**WHAT THIS TASK INVOLVES:** This exercise asks for every line of the material that contains the word "docker".

**DATA LISTING:**
* * * * *
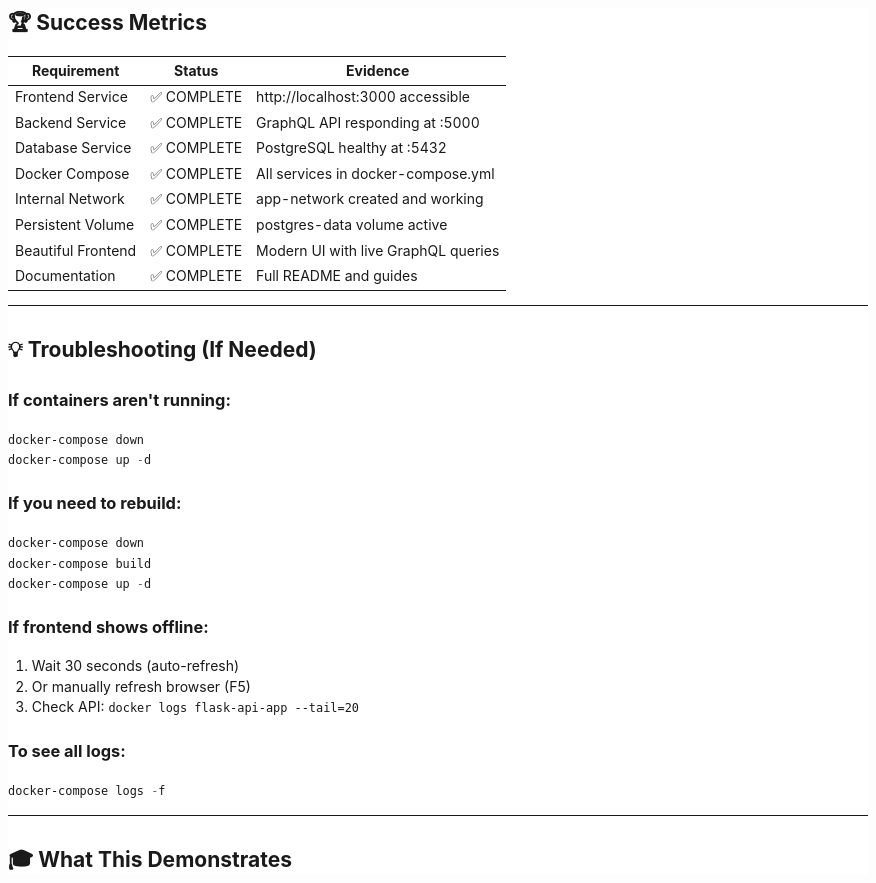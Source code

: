 
## 🏆 Success Metrics

| Requirement | Status | Evidence |
|------------|--------|----------|
| Frontend Service | ✅ COMPLETE | http://localhost:3000 accessible |
| Backend Service | ✅ COMPLETE | GraphQL API responding at :5000 |
| Database Service | ✅ COMPLETE | PostgreSQL healthy at :5432 |
| Docker Compose | ✅ COMPLETE | All services in docker-compose.yml |
| Internal Network | ✅ COMPLETE | app-network created and working |
| Persistent Volume | ✅ COMPLETE | postgres-data volume active |
| Beautiful Frontend | ✅ COMPLETE | Modern UI with live GraphQL queries |
| Documentation | ✅ COMPLETE | Full README and guides |

---

## 💡 Troubleshooting (If Needed)

### If containers aren't running:
```powershell
docker-compose down
docker-compose up -d
```

### If you need to rebuild:
```powershell
docker-compose down
docker-compose build
docker-compose up -d
```

### If frontend shows offline:
1. Wait 30 seconds (auto-refresh)
2. Or manually refresh browser (F5)
3. Check API: `docker logs flask-api-app --tail=20`

### To see all logs:
```powershell
docker-compose logs -f
```

---

## 🎓 What This Demonstrates
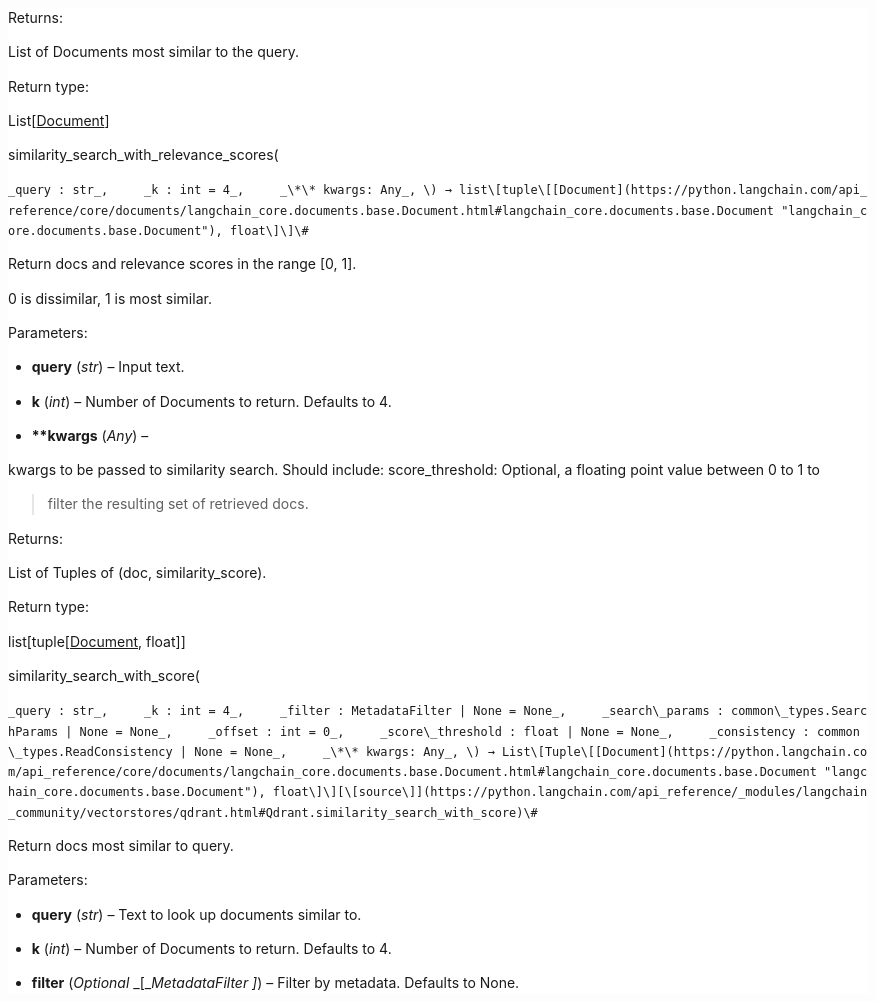 Returns:     

List of Documents most similar to the query.

Return type:     

List\[[Document](https://python.langchain.com/api_reference/core/documents/langchain_core.documents.base.Document.html#langchain_core.documents.base.Document "langchain_core.documents.base.Document")\]

similarity\_search\_with\_relevance\_scores\(

    _query : str_,     _k : int = 4_,     _\*\* kwargs: Any_, \) → list\[tuple\[[Document](https://python.langchain.com/api_reference/core/documents/langchain_core.documents.base.Document.html#langchain_core.documents.base.Document "langchain_core.documents.base.Document"), float\]\]\#     

Return docs and relevance scores in the range \[0, 1\].

0 is dissimilar, 1 is most similar.

Parameters:     

  * **query** \(_str_\) – Input text.

  * **k** \(_int_\) – Number of Documents to return. Defaults to 4.

  * **\*\*kwargs** \(_Any_\) – 

kwargs to be passed to similarity search. Should include: score\_threshold: Optional, a floating point value between 0 to 1 to

> filter the resulting set of retrieved docs.

Returns:     

List of Tuples of \(doc, similarity\_score\).

Return type:     

list\[tuple\[[Document](https://python.langchain.com/api_reference/core/documents/langchain_core.documents.base.Document.html#langchain_core.documents.base.Document "langchain_core.documents.base.Document"), float\]\]

similarity\_search\_with\_score\(

    _query : str_,     _k : int = 4_,     _filter : MetadataFilter | None = None_,     _search\_params : common\_types.SearchParams | None = None_,     _offset : int = 0_,     _score\_threshold : float | None = None_,     _consistency : common\_types.ReadConsistency | None = None_,     _\*\* kwargs: Any_, \) → List\[Tuple\[[Document](https://python.langchain.com/api_reference/core/documents/langchain_core.documents.base.Document.html#langchain_core.documents.base.Document "langchain_core.documents.base.Document"), float\]\][\[source\]](https://python.langchain.com/api_reference/_modules/langchain_community/vectorstores/qdrant.html#Qdrant.similarity_search_with_score)\#     

Return docs most similar to query.

Parameters:     

  * **query** \(_str_\) – Text to look up documents similar to.

  * **k** \(_int_\) – Number of Documents to return. Defaults to 4.

  * **filter** \(_Optional_ _\[__MetadataFilter_ _\]_\) – Filter by metadata. Defaults to None.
* * * * *
**OUTPUT FOR THIS TASK:**
| Docker Compose | ✅ COMPLETE | All services in docker-compose.yml |
docker-compose down
docker-compose up -d
docker-compose down
docker-compose build
docker-compose up -d
3. Check API: `docker logs flask-api-app --tail=20`
docker-compose logs -f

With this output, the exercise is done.